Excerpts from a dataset
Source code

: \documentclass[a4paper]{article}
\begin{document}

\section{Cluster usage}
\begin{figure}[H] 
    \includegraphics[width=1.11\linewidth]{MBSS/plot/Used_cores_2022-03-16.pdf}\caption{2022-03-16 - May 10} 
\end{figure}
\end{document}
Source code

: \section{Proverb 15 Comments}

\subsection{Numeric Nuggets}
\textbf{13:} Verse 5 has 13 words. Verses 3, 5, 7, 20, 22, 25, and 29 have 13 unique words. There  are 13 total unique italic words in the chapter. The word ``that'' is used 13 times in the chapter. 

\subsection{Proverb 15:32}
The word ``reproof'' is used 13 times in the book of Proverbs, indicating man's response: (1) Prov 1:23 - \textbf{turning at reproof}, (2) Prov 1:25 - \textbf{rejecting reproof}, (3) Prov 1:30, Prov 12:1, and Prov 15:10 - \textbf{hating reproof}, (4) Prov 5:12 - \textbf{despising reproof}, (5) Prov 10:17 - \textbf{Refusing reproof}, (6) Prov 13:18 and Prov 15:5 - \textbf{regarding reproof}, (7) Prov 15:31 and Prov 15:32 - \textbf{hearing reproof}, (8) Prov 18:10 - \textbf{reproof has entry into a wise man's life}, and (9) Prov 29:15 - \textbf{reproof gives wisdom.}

§ **Instructions to follow**
Please show the lines in the entries above that hold the string "subsection".

§ **Written response**
\subsection{Numeric Nuggets}
\subsection{Proverb 15:32}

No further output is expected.